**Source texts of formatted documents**

________________

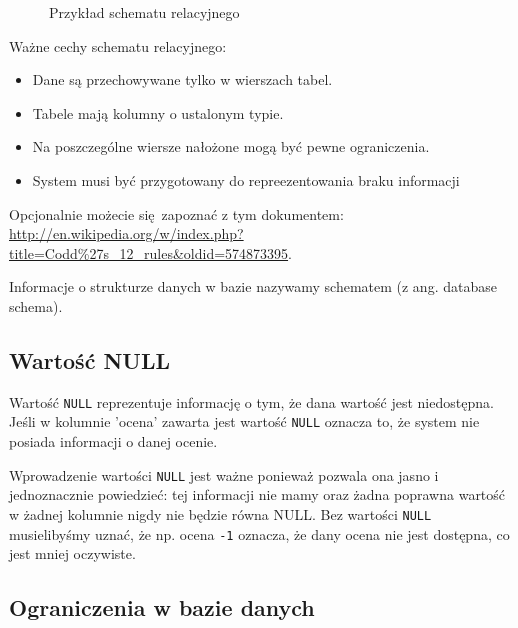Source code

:\documentclass[a4paper]{article}
\begin{document}
\begin{figure}
\noindent{}
\caption{Przykład schematu relacyjnego}
\end{figure}

Ważne cechy schematu relacyjnego:
%
\begin{itemize}

\item Dane są przechowywane tylko w wierszach tabel.

\item Tabele mają kolumny o ustalonym typie.

\item Na poszczególne wiersze nałożone mogą być pewne ograniczenia.

\item System musi być przygotowany do repreezentowania \textquotedbl{}braku informacji\textquotedbl{}

\end{itemize}

Opcjonalnie możecie się~zapoznać z tym dokumentem: \url{http://en.wikipedia.org/w/index.php?title=Codd\%27s_12_rules&oldid=574873395}.

Informacje o strukturze danych w bazie nazywamy
schematem (z ang. database schema).


\subsection{Wartość NULL%
  \label{wartosc-null}%
}

Wartość \texttt{NULL} reprezentuje informację o tym, że dana wartość jest niedostępna.
Jeśli w kolumnie 'ocena' zawarta jest wartość \texttt{NULL} oznacza to, że system nie posiada
informacji o danej ocenie.

Wprowadzenie wartości \texttt{NULL} jest ważne ponieważ pozwala ona jasno i jednoznacznie
powiedzieć: tej informacji nie mamy oraz żadna poprawna wartość w żadnej kolumnie
nigdy nie będzie równa NULL. Bez wartości \texttt{NULL} musielibyśmy uznać, że np. ocena
\texttt{-1} oznacza, że dany ocena nie jest dostępna, co jest mniej oczywiste.


\subsection{Ograniczenia w bazie danych%
  \label{ograniczenia-w-bazie-danych}%
}
\end{document}
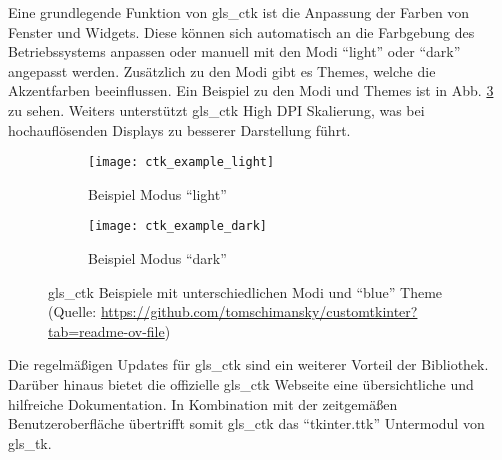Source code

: Eine grundlegende Funktion von \gls{gls_ctk} ist die Anpassung der Farben von Fenster und Widgets. Diese können sich automatisch an die Farbgebung des Betriebssystems anpassen oder manuell mit den Modi \enquote{light} oder \enquote{dark} angepasst werden. Zusätzlich zu den Modi gibt es Themes, welche die Akzentfarben beeinflussen. Ein Beispiel zu den Modi und Themes ist in Abb. \ref{fig:ctk_bsp} zu sehen. Weiters unterstützt \gls{gls_ctk} High DPI Skalierung, was bei hochauflösenden Displays zu besserer Darstellung führt. \cite[vgl.][]{Schimansky_Git:o.J.}

\begin{figure}[H]
	\centering
	\begin{subfigure}[t]{0.90\textwidth}
		\centering
		\texttt{[image: ctk\_example\_light]}
		\caption{Beispiel Modus \enquote{light} \label{fig:ctk_light}}
	\end{subfigure}
	\begin{subfigure}[t]{0.90\textwidth}
		\centering
		\texttt{[image: ctk\_example\_dark]}
		\caption{Beispiel Modus \enquote{dark} \label{fig:ctk_dark}}
	\end{subfigure}
	\caption{\gls{gls_ctk} Beispiele mit unterschiedlichen Modi und \enquote{blue} Theme  (Quelle: \url{https://github.com/tomschimansky/customtkinter?tab=readme-ov-file})    \label{fig:ctk_bsp}}
\end{figure}

Die regelmäßigen Updates für \gls{gls_ctk} sind ein weiterer Vorteil der Bibliothek. Darüber hinaus bietet die offizielle \gls{gls_ctk} Webseite eine übersichtliche und hilfreiche Dokumentation. In Kombination mit der zeitgemäßen Benutzeroberfläche übertrifft somit \gls{gls_ctk} das \enquote{tkinter.ttk} Untermodul von \gls{gls_tk}.


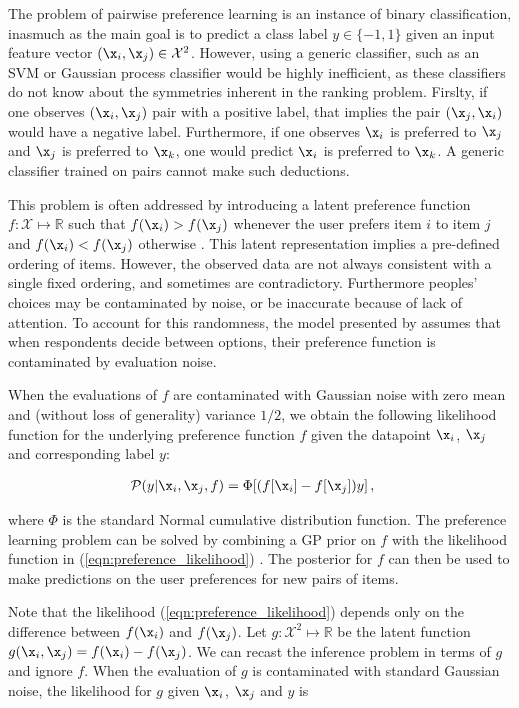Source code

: The problem of pairwise preference learning is an instance of binary classification, inasmuch as the main goal is to predict a class label $y\in\{-1,1\}$ given an input feature vector $(\x_i,\x_j)\in\mathcal{X}^2$. However, using a generic classifier, such as an SVM or Gaussian process classifier would be highly inefficient, as these classifiers do not know about the symmetries inherent in the ranking problem. Firslty, if one observes $(\x_i,\x_j)$ pair with a positive label, that implies the pair $(\x_j,\x_i)$ would have a negative label. Furthermore, if one observes $\x_i$ is preferred to $\x_j$ and $\x_j$ is preferred to $\x_k$, one would predict $\x_i$ is preferred to $\x_k$. A generic classifier trained on pairs cannot make such deductions.

This problem is often addressed by introducing a latent preference function $f:\mathcal{X}\mapsto \mathbb{R}$ such that
$f(\x_i) > f(\x_j)$ whenever the user prefers item $i$ to item $j$ and $f(\x_i) < f(\x_j)$ otherwise \citep{chu2005}. This latent representation implies a pre-defined ordering of items. However, the observed data are not always consistent with a single fixed ordering, and sometimes are contradictory. Furthermore peoples' choices may be contaminated by noise, or be inaccurate because of lack of attention. To account for this randomness, the model presented by \citep{chu2005} assumes that when respondents decide between options, their preference function is contaminated by evaluation noise.

When the evaluations of $f$ are contaminated with Gaussian noise with zero mean and (without loss of generality) variance $1/2$, we obtain the following likelihood function for the underlying preference function $f$ given the datapoint $\x_i$, $\x_j$ and corresponding label $y$:

\begin{align}
\mathcal{P}(y|\x_i,\x_j,f) &= \Phi[(f[\x_i] - f[\x_j])y]\,,\label{eqn:preference_likelihood}
\end{align}

where $\Phi$ is the standard Normal cumulative distribution function. The preference learning problem can be solved by combining a GP prior on $f$ with the likelihood function in (\ref{eqn:preference_likelihood}) \cite{chu2005}. The posterior for $f$ can
then be used to make predictions on the user preferences for new pairs of items.

Note that the likelihood (\ref{eqn:preference_likelihood}) depends only on the difference between $f(\x_i)$ and $f(\x_j)$.
Let $g:\mathcal{X}^2\mapsto\mathbb{R}$ be the latent function $g(\x_i,\x_j) = f(\x_i) - f(\x_j)$.
We can recast the inference problem in terms of $g$ and ignore $f$. When the evaluation of $g$ is contaminated with standard Gaussian noise, the likelihood for $g$ given $\x_i$, $\x_j$ and $y$ is

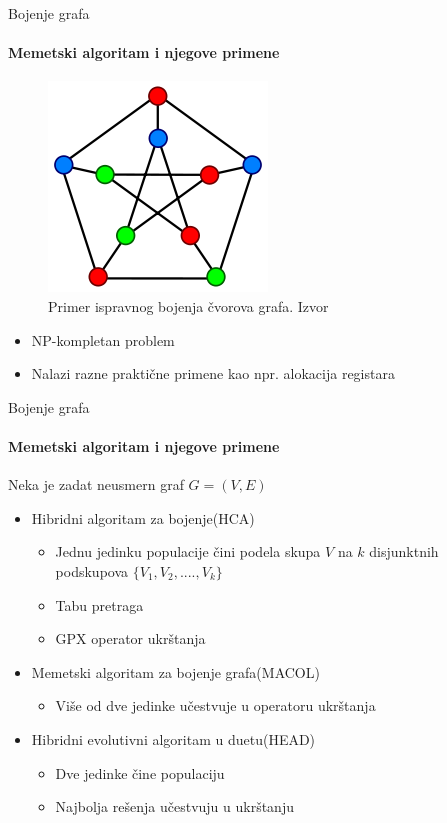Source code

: \documentclass{beamer}
\begin{document}
\begin{frame}[fragile]{Bojenje grafa}
  \framesubtitle{Memetski algoritam i njegove primene}
    \begin{figure}[h!]
     	\centering
     	\includegraphics[scale=0.5]{bojene_grafa1}
        \caption{Primer ispravnog bojenja čvorova grafa. Izvor \cite{graph_coloring}}
    \end{figure}
    
    \begin{itemize}
        \item NP-kompletan problem
        \item Nalazi razne praktične primene kao npr. alokacija registara
    \end{itemize}
\end{frame}



\begin{frame}[fragile]{Bojenje grafa}
  \framesubtitle{Memetski algoritam i njegove primene}

Neka je zadat neusmern graf $G = (V, E)$

   \begin{itemize}
    \item{Hibridni algoritam za bojenje(HCA)}
        \begin{itemize}
            \item Jednu jedinku populacije čini podela skupa $V$ na $k$  disjunktnih podskupova $\{V_1, V_2, ...., V_k\}$
            \item Tabu pretraga
            \item GPX operator ukrštanja \cite{galinier1999hybrid}
        \end{itemize}
    \item{Memetski algoritam za bojenje grafa(MACOL)}
        \begin{itemize}
            \item Više od dve jedinke učestvuje u operatoru ukrštanja
        \end{itemize}
    \item{Hibridni evolutivni algoritam u duetu(HEAD)}
        \begin{itemize}
            \item Dve jedinke čine populaciju
            \item Najbolja rešenja učestvuju u ukrštanju
        \end{itemize}
  \end{itemize}
  

\end{frame}
\end{document}
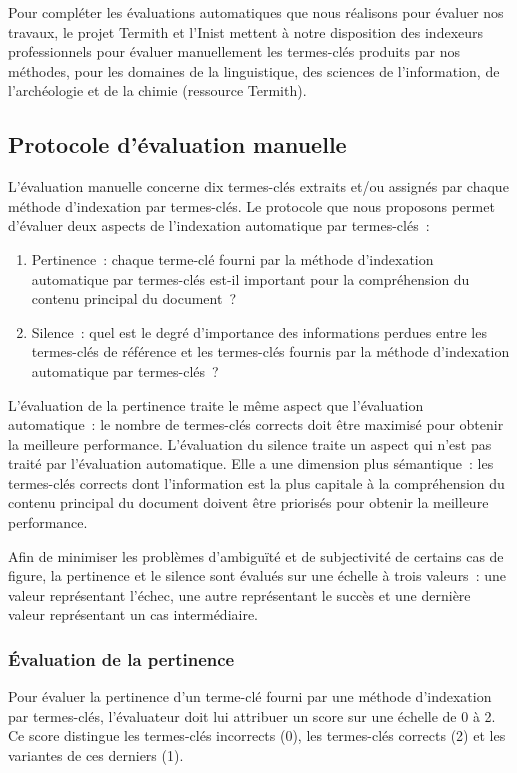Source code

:     Pour compléter les évaluations automatiques que nous réalisons pour évaluer
    nos travaux, le projet Termith et l'Inist mettent à notre disposition des
    indexeurs professionnels pour évaluer manuellement les termes-clés produits
    par nos méthodes, pour les domaines de la linguistique, des sciences de
    l'information, de l'archéologie et de la chimie (ressource Termith).

    \subsection{Protocole d'évaluation manuelle}
    \label{subsec:main-automatic_evaluation_of_keyphrase_annotation-methodology-evaluation_protocol}
      L'évaluation manuelle concerne dix termes-clés extraits et/ou assignés par
      chaque méthode d'indexation par termes-clés. Le protocole que nous
      proposons permet d'évaluer deux aspects de l'indexation automatique par
      termes-clés~:
      \begin{enumerate}
        \item{Pertinence~: chaque terme-clé fourni par la méthode d'indexation
              automatique par termes-clés est-il important pour la compréhension
              du contenu principal du document~?}
        \item{Silence~: quel est le degré d'importance des informations perdues
              entre les termes-clés de référence et les termes-clés fournis par
              la méthode d'indexation automatique par termes-clés~?}
      \end{enumerate}
      L'évaluation de la pertinence traite le même aspect que l'évaluation
      automatique~: le nombre de termes-clés corrects doit être maximisé pour
      obtenir la meilleure performance. L'évaluation du silence traite un aspect
      qui n'est pas traité par l'évaluation automatique. Elle a une dimension
      plus sémantique~: les termes-clés corrects dont l'information est la plus
      capitale à la compréhension du contenu principal du document doivent être
      priorisés pour obtenir la meilleure performance.

      Afin de minimiser les problèmes d'ambiguïté et de subjectivité de certains
      cas de figure, la pertinence et le silence sont évalués sur une échelle à
      trois valeurs~: une valeur représentant l'échec, une autre représentant le
      succès et une dernière valeur représentant un cas intermédiaire.

      \subsubsection{Évaluation de la pertinence}
      \label{subsubsec:main-automatic_evaluation_of_keyphrase_annotation-methodology-evaluation_protocol-relevancy}
        Pour évaluer la pertinence d'un terme-clé fourni par une méthode
        d'indexation par termes-clés, l'évaluateur doit lui attribuer un score
        sur une échelle de 0 à 2. Ce score distingue les termes-clés incorrects
        (0), les termes-clés corrects (2) et les variantes de ces derniers (1).

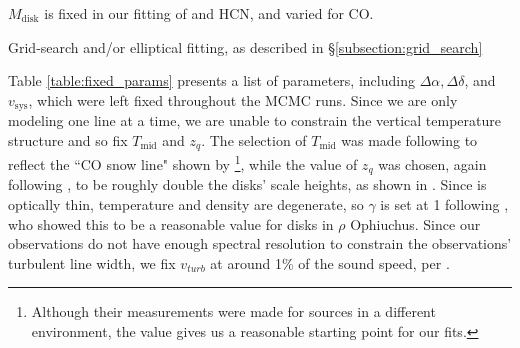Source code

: \begin{table}[h!]
\begin{threeparttable}
    \begin{tablenotes}\footnotesize
      \item[*] $M_\text{disk}$ is fixed in our fitting of \hco{} and HCN, and varied for CO.
      \item[0] Grid-search and/or elliptical fitting, as described in \S\ref{subsection:grid_search}
      \item[1] \citet{Williams2014}
      \item[2] \citet{Flaherty2015}
      \item[3] \citet{GaiaCollaboration2018}
      \item[4] \citet{Andrews2009}
      \item[5] \citet{Factor2017}
      \item[6] \citet{Qi2011}
    \end{tablenotes}
  \end{threeparttable}
\end{table}

Table \ref{table:fixed_params} presents a list of parameters, including $\Delta \alpha, \Delta \delta$, and $v_\text{sys}$, which were left fixed throughout the MCMC runs. Since we are only modeling one line at a time, we are unable to constrain the vertical temperature structure and so fix $T_\text{mid}$ and $z_q$. The selection of $T_\text{mid}$ was made following \citet{Factor2017} to reflect the ``CO snow line" shown by \citet{Qi2011}\footnote{Although their measurements were made for sources in a different environment, the value gives us a reasonable starting point for our fits.}, while the value of $z_q$ was chosen, again following \citet{Factor2017}, to be roughly double the disks' scale heights, as shown in \citet{Rosenfeld2013}. Since \hco{} is optically thin, temperature and density are degenerate, so $\gamma$ is set at 1 following \cite{Andrews2009}, who showed this to be a reasonable value for disks in $\rho$ Ophiuchus. Since our observations do not have enough spectral resolution to constrain the observations' turbulent line width, we fix $v_{turb}$ at around 1\% of the sound speed, per \citet{Flaherty2015}.


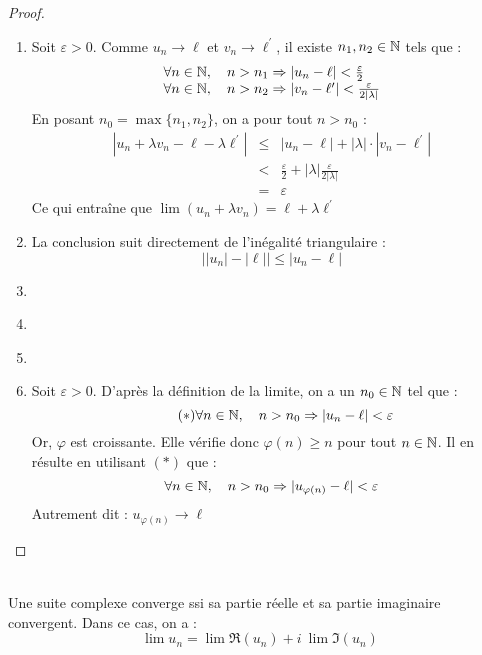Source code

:     \begin{proof}
        \ \\
        \begin{enumerate}[label=(\roman*)]
            \item Soit \(\varepsilon>0\). Comme \(u_n\to\ell \) et \(v_n \to \ell^{\prime}\), il existe \(n_1, n_2 \in \mathbb{N}\) tels que :
            \[
                \begin{array}{l}
                    \forall n \in \mathbb{N},\quad n > n_1 \Rightarrow |u_n - \ell| < \frac{\varepsilon}{2}\\
                    \forall n \in \mathbb{N},\quad n > n_2 \Rightarrow |v_n - \ell^{\prime}| < \frac{\varepsilon}{2|\lambda|}\\
                \end{array}    
            \]
            En posant \(n_0 = \max{\{n_1, n_2\}}\), on a pour tout \(n>n_0\) :
            \[
                \begin{array}{lcl}
                    |u_n + \lambda v_n - \ell - \lambda \ell^{\prime}| &\le& |u_n  - \ell| + |\lambda|\cdot|v_n - \ell^{\prime}|\\
                     &<& \frac{\varepsilon}{2} + |\lambda|\frac{\varepsilon}{2|\lambda|}\\
                     &=& \varepsilon
                \end{array}
            \]
            Ce qui entraîne que \(\lim (u_n + \lambda v_n) = \ell + \lambda \ell^{\prime}\) 
            
            \item La conclusion suit directement de l'inégalité triangulaire : \[\Big| |u_n| - |\ell| \Big| \le |u_n - \ell|\]
            \item \ 
            \item \ 
            \item \ 
            \item Soit \(\varepsilon > 0\). D'après la définition de la limite, on a un  \(n_0\in\mathbb{N}\) tel que : 
            \begin{equation*}
                \tag*{\((\ast)\)}
                \forall n \in \mathbb{N}, \quad n > n_0 \Rightarrow |u_n - \ell| < \varepsilon 
            \end{equation*}
            Or, \(\varphi\) est croissante. Elle vérifie donc \(\varphi(n) \ge n\) pour tout \(n\in\mathbb{N}\). Il en résulte en utilisant \((\ast)\) que :
            \[
                \forall n \in \mathbb{N}, \quad n > n_0 \Rightarrow |u_{\varphi(n)} - \ell| < \varepsilon     
            \]
            Autrement dit : \(u_{\varphi(n)} \to\ell \)
        \end{enumerate}
    \end{proof}

    \begin{corollary}\ \\
        Une suite complexe converge ssi sa partie réelle et sa partie imaginaire convergent. Dans ce cas, on a :
        \[\lim u_n = \lim \Re{(u_n)} + i\ \lim\Im{(u_n)}\] 
    \end{corollary}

________________

**Assignment**
Where a line of the records has the string "texttt", copy that line.

**Result of the exercise**
Wartość \texttt{NULL} reprezentuje informację o tym, że dana wartość jest niedostępna.
Jeśli w kolumnie 'ocena' zawarta jest wartość \texttt{NULL} oznacza to, że system nie posiada
Wprowadzenie wartości \texttt{NULL} jest ważne ponieważ pozwala ona jasno i jednoznacznie
nigdy nie będzie równa NULL. Bez wartości \texttt{NULL} musielibyśmy uznać, że np. ocena
\texttt{-1} oznacza, że dany ocena nie jest dostępna, co jest mniej oczywiste.
		\texttt{[image: ctk\_example\_light]}
		\texttt{[image: ctk\_example\_dark]}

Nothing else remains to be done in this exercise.